Dalam acara pengukuhan Guru Besar ini, Prof Nanung menyampaikan pidato berjudul “Strategi Mengurangi Dampak Limbah Industri Peternakan Melalui Pemanfaatan Bahan Lokal” yang membahas mengenai penanganan limbah yang berasal dari hewan ternak.

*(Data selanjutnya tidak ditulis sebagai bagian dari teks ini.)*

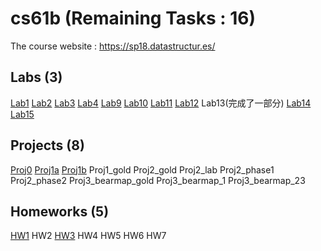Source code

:# cs61b (Remaining Tasks : 16)

The course website : https://sp18.datastructur.es/ 

## Labs (3)
[Lab1](https://github.com/ruhuang2001/cs61b/tree/master/lab1)
[Lab2](https://github.com/ruhuang2001/cs61b/tree/master/lab2)
[Lab3](https://github.com/ruhuang2001/cs61b/tree/master/lab3)
[Lab4](https://github.com/ruhuang2001/cs61b/tree/master/lab4)
[Lab9](https://github.com/ruhuang2001/cs61b/tree/master/lab9)
[Lab10](https://github.com/ruhuang2001/cs61b/tree/master/lab10)
[Lab11](https://github.com/ruhuang2001/cs61b/tree/master/lab11/lab11/graphs)
[Lab12](https://github.com/ruhuang2001/cs61b/tree/master/lab12)
Lab13(完成了一部分)
[Lab14](https://github.com/ruhuang2001/cs61b/tree/master/lab14)
[Lab15]((https://github.com/ruhuang2001/cs61b/tree/master/lab15))

## Projects (8)
[Proj0](https://github.com/ruhuang2001/cs61b/tree/master/proj0)
[Proj1a](https://github.com/ruhuang2001/cs61b/tree/master/proj1a)
[Proj1b](https://github.com/ruhuang2001/cs61b/tree/master/proj1b)
Proj1_gold
Proj2_gold
Proj2_lab
Proj2_phase1
Proj2_phase2
Proj3_bearmap_gold
Proj3_bearmap_1
Proj3_bearmap_23

## Homeworks (5)
[HW1](https://github.com/ruhuang2001/cs61b/tree/master/hw1)
HW2
[HW3](https://github.com/ruhuang2001/cs61b/tree/master/hw3/hw3/hash)
HW4
HW5
HW6
HW7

Komitmen untuk mengadopsi Agenda Pembangunan Berkelanjutan 2030, yang mencakup 17 Sustainable Development Goals (SDGs) atau Tujuan Pembangunan Berkelanjutan, dengan lima prinsip dasar yakni People (Manusia), Planet (Bumi), Prosperity (Kemakmuran), Peace (Perdamaian), dan Partnership (Kemitraan) yang sering disebut dengan prinsip 5P membuat Perguruan tinggi termasuk Universitas Gadjah Mada (UGM) mempunyai tanggung jawab untuk mendukung implementasi konsep keberlanjutan tersebut. Kegiatan pendidikan, pengabdian, dan penelitian termasuk di dalamnya seperti kegiatan Kuliah Kerja Nyata, menjadi salah satu media untuk terus mengimplementasikan konsep bumi yang bersih dan lingkungan yang terjaga.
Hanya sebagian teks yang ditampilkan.